How to remove collection from model [duplicate] - express

I have a query, which selects documents to be removed. Right now, I remove them manually, like this (using python):
for id in mycoll.find(query, fields={}):
mycoll.remove(id)
This does not seem to be very efficient. Is there a better way?
EDIT
OK, I owe an apology for forgetting to mention the query details, because it matters. Here is the complete python code:
def reduce_duplicates(mydb, max_group_size):
# 1. Count the group sizes
res = mydb.static.map_reduce(jstrMeasureGroupMap, jstrMeasureGroupReduce, 'filter_scratch', full_response = True)
# 2. For each entry from the filter scratch collection having count > max_group_size
deleteFindArgs = {'fields': {}, 'sort': [('test_date', ASCENDING)]}
for entry in mydb.filter_scratch.find({'value': {'$gt': max_group_size}}):
key = entry['_id']
group_size = int(entry['value'])
# 2b. query the original collection by the entry key, order it by test_date ascending, limit to the group size minus max_group_size.
for id in mydb.static.find(key, limit = group_size - max_group_size, **deleteFindArgs):
mydb.static.remove(id)
return res['counts']['input']
So, what does it do? It reduces the number of duplicate keys to at most max_group_size per key value, leaving only the newest records. It works like this:
MR the data to (key, count) pairs.
Iterate over all the pairs with count > max_group_size
Query the data by key, while sorting it ascending by the timestamp (the oldest first) and limiting the result to the count - max_group_size oldest records
Delete each and every found record.
As you can see, this accomplishes the task of reducing the duplicates to at most N newest records. So, the last two steps are foreach-found-remove and this is the important detail of my question, that changes everything and I had to be more specific about it - sorry.
Now, about the collection remove command. It does accept query, but mine include sorting and limiting. Can I do it with remove? Well, I have tried:
mydb.static.find(key, limit = group_size - max_group_size, sort=[('test_date', ASCENDING)])
This attempt fails miserably. Moreover, it seems to screw mongo.Observe:
C:\dev\poc\SDR>python FilterOoklaData.py
bad offset:0 accessing file: /data/db/ookla.0 - consider repairing database
Needless to say, that the foreach-found-remove approach works and yields the expected results.
Now, I hope I have provided enough context and (hopefully) have restored my lost honour.

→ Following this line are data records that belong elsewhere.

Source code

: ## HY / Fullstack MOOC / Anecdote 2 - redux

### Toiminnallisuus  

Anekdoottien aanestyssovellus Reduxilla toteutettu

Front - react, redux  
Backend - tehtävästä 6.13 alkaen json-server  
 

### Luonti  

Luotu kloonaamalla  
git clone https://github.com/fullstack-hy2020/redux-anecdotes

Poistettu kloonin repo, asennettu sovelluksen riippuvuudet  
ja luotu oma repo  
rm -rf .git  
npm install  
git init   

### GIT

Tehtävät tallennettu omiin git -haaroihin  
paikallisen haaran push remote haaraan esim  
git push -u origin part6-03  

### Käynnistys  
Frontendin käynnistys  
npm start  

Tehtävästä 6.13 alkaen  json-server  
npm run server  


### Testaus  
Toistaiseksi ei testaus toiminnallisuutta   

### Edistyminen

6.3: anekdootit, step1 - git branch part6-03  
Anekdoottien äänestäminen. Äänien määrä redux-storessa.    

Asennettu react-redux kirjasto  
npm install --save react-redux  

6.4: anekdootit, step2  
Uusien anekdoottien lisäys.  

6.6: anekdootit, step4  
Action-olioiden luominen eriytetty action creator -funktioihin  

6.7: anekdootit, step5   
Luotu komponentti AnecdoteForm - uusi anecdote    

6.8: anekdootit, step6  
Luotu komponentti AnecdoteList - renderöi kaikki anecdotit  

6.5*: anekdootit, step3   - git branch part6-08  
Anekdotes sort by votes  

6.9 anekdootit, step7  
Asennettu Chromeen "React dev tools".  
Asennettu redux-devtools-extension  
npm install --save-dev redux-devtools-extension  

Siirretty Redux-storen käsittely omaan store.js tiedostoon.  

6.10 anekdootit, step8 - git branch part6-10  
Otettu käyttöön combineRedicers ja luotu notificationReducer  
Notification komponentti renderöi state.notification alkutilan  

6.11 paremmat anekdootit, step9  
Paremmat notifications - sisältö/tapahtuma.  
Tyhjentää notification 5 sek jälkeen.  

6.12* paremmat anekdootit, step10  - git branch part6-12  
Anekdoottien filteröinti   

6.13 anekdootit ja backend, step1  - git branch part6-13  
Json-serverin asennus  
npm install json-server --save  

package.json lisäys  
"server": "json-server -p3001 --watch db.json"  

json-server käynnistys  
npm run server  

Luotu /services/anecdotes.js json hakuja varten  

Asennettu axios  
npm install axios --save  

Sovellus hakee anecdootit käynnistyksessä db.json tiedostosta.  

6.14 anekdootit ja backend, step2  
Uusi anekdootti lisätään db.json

You can use a query to remove all matching documents
var query = {name: 'John'};
db.collection.remove(query);
Be wary, though, if number of matching documents is high, your database might get less responsive. It is often advised to delete documents in smaller chunks.
Let's say, you have 100k documents to delete from a collection. It is better to execute 100 queries that delete 1k documents each than 1 query that deletes all 100k documents.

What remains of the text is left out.